ACTIVITY: Tell how many lines of the entries below include the string "decided". Respond with the number alone.

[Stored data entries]

⁂

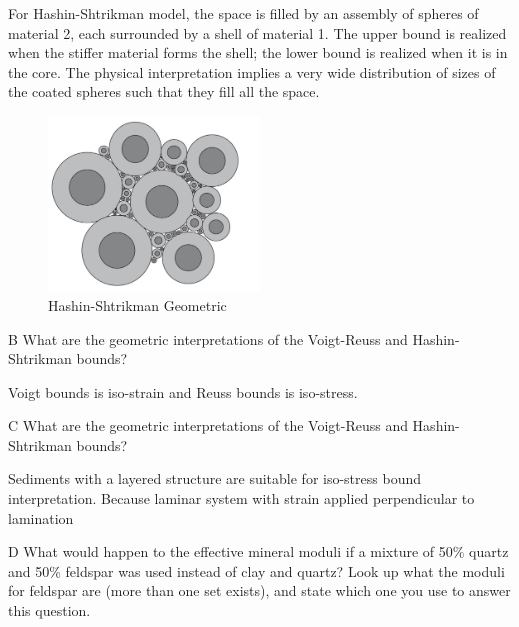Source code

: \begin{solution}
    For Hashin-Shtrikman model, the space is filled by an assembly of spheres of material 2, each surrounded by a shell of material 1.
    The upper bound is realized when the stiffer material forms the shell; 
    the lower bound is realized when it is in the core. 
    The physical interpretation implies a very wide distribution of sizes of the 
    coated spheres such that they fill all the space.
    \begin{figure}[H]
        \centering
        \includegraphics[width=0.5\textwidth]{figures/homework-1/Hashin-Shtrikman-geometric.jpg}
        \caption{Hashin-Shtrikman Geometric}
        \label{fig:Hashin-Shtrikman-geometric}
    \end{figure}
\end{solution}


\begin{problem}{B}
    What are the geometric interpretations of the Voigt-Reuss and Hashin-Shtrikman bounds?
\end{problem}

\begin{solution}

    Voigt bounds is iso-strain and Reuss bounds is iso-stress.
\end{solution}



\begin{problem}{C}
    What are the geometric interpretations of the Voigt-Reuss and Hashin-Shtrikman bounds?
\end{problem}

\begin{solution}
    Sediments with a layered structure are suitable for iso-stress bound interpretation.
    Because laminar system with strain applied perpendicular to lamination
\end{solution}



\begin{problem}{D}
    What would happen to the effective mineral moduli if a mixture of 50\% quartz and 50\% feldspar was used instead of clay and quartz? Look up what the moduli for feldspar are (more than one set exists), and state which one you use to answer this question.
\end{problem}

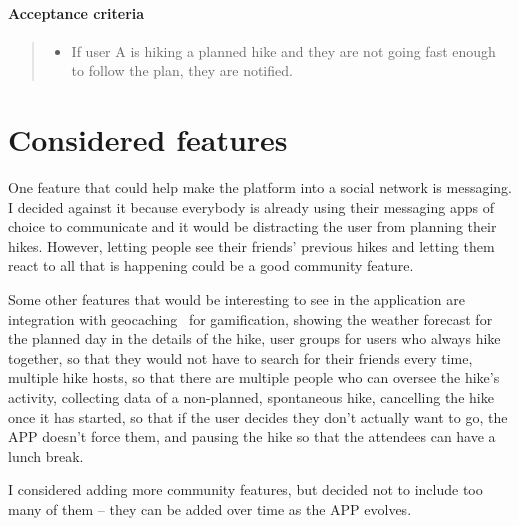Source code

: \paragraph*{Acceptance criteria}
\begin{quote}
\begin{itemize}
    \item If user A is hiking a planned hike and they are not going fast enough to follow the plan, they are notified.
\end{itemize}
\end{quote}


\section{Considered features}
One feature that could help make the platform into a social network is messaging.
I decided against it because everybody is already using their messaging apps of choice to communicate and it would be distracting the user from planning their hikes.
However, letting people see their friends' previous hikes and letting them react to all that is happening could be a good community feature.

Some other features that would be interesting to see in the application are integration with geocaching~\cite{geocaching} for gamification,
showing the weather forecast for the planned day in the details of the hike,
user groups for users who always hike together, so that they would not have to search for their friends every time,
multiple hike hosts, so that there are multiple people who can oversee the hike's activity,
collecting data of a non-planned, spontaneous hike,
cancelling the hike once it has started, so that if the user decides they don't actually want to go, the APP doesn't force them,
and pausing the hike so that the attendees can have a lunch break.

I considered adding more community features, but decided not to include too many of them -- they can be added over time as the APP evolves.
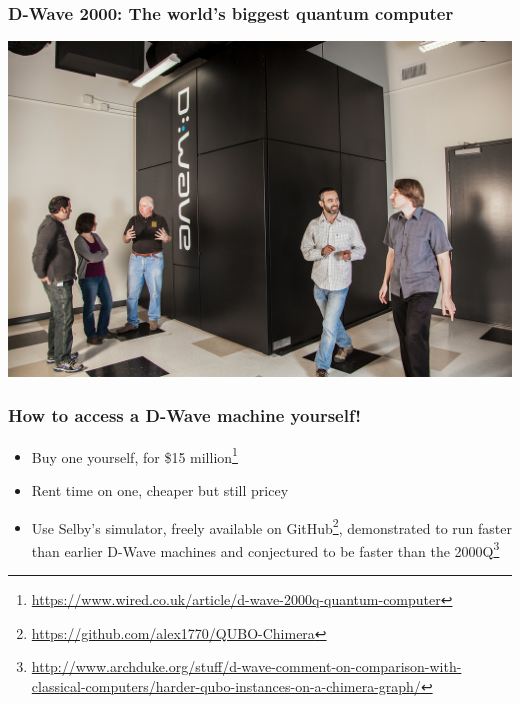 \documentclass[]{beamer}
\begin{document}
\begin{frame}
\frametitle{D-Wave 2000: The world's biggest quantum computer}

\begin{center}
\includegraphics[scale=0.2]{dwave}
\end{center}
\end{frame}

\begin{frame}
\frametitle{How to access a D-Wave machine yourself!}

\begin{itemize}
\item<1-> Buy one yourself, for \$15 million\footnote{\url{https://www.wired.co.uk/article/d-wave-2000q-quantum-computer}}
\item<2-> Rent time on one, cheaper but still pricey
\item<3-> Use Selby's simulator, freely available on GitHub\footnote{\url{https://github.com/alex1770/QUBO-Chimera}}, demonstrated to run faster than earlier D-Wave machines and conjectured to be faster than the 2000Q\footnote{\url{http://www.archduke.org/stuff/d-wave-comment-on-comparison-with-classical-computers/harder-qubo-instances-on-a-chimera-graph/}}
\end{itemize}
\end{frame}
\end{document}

⁂

RESULT FOR THIS TASK: 2